**To do**.
Copy each line of the listing below exactly and drop the images.

**Supplied data**.
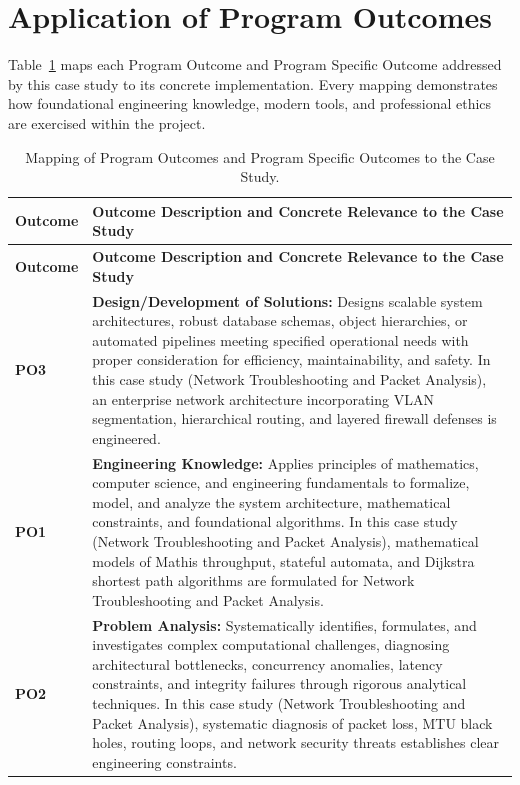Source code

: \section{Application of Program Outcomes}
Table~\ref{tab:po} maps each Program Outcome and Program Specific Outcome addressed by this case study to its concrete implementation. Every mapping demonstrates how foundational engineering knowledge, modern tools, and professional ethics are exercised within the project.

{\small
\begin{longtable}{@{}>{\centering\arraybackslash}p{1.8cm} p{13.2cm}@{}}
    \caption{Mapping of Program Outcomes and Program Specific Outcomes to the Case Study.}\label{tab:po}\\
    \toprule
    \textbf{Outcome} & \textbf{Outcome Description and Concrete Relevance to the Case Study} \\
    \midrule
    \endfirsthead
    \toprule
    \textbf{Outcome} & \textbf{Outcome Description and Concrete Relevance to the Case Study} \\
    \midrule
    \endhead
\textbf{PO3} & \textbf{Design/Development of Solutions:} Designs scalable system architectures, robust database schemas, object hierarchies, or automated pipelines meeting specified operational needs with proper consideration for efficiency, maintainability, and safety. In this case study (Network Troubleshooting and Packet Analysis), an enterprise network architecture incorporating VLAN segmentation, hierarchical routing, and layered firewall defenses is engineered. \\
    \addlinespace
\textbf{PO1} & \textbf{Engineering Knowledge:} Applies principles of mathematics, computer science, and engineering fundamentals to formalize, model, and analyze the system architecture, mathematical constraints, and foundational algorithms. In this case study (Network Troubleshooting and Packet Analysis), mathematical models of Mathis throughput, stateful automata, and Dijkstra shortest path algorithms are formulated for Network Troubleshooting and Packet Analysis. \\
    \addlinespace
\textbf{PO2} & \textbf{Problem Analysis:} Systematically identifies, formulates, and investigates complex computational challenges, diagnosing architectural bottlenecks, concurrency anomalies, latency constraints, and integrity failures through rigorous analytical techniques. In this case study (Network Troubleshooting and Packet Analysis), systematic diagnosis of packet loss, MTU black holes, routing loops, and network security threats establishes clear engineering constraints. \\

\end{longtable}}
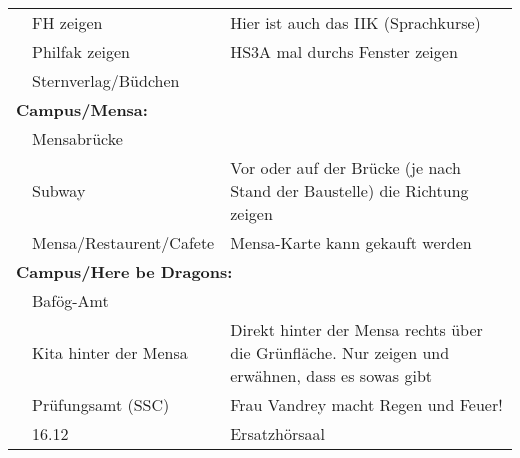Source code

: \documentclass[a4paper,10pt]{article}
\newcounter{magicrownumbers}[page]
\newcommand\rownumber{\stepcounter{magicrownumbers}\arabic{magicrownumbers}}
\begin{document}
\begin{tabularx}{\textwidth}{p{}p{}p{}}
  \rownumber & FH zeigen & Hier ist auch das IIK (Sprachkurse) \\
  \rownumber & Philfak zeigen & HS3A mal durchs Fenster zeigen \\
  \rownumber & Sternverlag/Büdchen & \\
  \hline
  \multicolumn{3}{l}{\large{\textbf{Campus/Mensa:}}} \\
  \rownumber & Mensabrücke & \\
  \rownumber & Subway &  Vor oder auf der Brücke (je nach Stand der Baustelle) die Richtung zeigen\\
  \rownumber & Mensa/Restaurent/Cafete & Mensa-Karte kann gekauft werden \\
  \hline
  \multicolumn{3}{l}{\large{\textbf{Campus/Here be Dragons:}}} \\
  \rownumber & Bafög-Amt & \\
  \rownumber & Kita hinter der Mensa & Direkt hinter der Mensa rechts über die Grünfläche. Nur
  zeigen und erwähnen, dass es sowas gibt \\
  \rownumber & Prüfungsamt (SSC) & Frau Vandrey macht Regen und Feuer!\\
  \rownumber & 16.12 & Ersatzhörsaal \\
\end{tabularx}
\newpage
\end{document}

**Answer box**.
Source code

: \section{Application of Program Outcomes}
Table~\ref{tab:po} maps each Program Outcome and Program Specific Outcome addressed by this case study to its concrete implementation. Every mapping demonstrates how foundational engineering knowledge, modern tools, and professional ethics are exercised within the project.

{\small
\begin{longtable}{@{}>{\centering\arraybackslash}p{1.8cm} p{13.2cm}@{}}
    \caption{Mapping of Program Outcomes and Program Specific Outcomes to the Case Study.}\label{tab:po}\\
    \toprule
    \textbf{Outcome} & \textbf{Outcome Description and Concrete Relevance to the Case Study} \\
    \midrule
    \endfirsthead
    \toprule
    \textbf{Outcome} & \textbf{Outcome Description and Concrete Relevance to the Case Study} \\
    \midrule
    \endhead
\textbf{PO3} & \textbf{Design/Development of Solutions:} Designs scalable system architectures, robust database schemas, object hierarchies, or automated pipelines meeting specified operational needs with proper consideration for efficiency, maintainability, and safety. In this case study (Network Troubleshooting and Packet Analysis), an enterprise network architecture incorporating VLAN segmentation, hierarchical routing, and layered firewall defenses is engineered. \\
    \addlinespace
\textbf{PO1} & \textbf{Engineering Knowledge:} Applies principles of mathematics, computer science, and engineering fundamentals to formalize, model, and analyze the system architecture, mathematical constraints, and foundational algorithms. In this case study (Network Troubleshooting and Packet Analysis), mathematical models of Mathis throughput, stateful automata, and Dijkstra shortest path algorithms are formulated for Network Troubleshooting and Packet Analysis. \\
    \addlinespace
\textbf{PO2} & \textbf{Problem Analysis:} Systematically identifies, formulates, and investigates complex computational challenges, diagnosing architectural bottlenecks, concurrency anomalies, latency constraints, and integrity failures through rigorous analytical techniques. In this case study (Network Troubleshooting and Packet Analysis), systematic diagnosis of packet loss, MTU black holes, routing loops, and network security threats establishes clear engineering constraints. \\

\end{longtable}}
Source code

: \documentclass[a4paper,10pt]{article}
\newcounter{magicrownumbers}[page]
\newcommand\rownumber{\stepcounter{magicrownumbers}\arabic{magicrownumbers}}
\begin{document}
\begin{tabularx}{\textwidth}{p{}p{}p{}}
  \rownumber & FH zeigen & Hier ist auch das IIK (Sprachkurse) \\
  \rownumber & Philfak zeigen & HS3A mal durchs Fenster zeigen \\
  \rownumber & Sternverlag/Büdchen & \\
  \hline
  \multicolumn{3}{l}{\large{\textbf{Campus/Mensa:}}} \\
  \rownumber & Mensabrücke & \\
  \rownumber & Subway &  Vor oder auf der Brücke (je nach Stand der Baustelle) die Richtung zeigen\\
  \rownumber & Mensa/Restaurent/Cafete & Mensa-Karte kann gekauft werden \\
  \hline
  \multicolumn{3}{l}{\large{\textbf{Campus/Here be Dragons:}}} \\
  \rownumber & Bafög-Amt & \\
  \rownumber & Kita hinter der Mensa & Direkt hinter der Mensa rechts über die Grünfläche. Nur
  zeigen und erwähnen, dass es sowas gibt \\
  \rownumber & Prüfungsamt (SSC) & Frau Vandrey macht Regen und Feuer!\\
  \rownumber & 16.12 & Ersatzhörsaal \\
\end{tabularx}
\newpage
\end{document}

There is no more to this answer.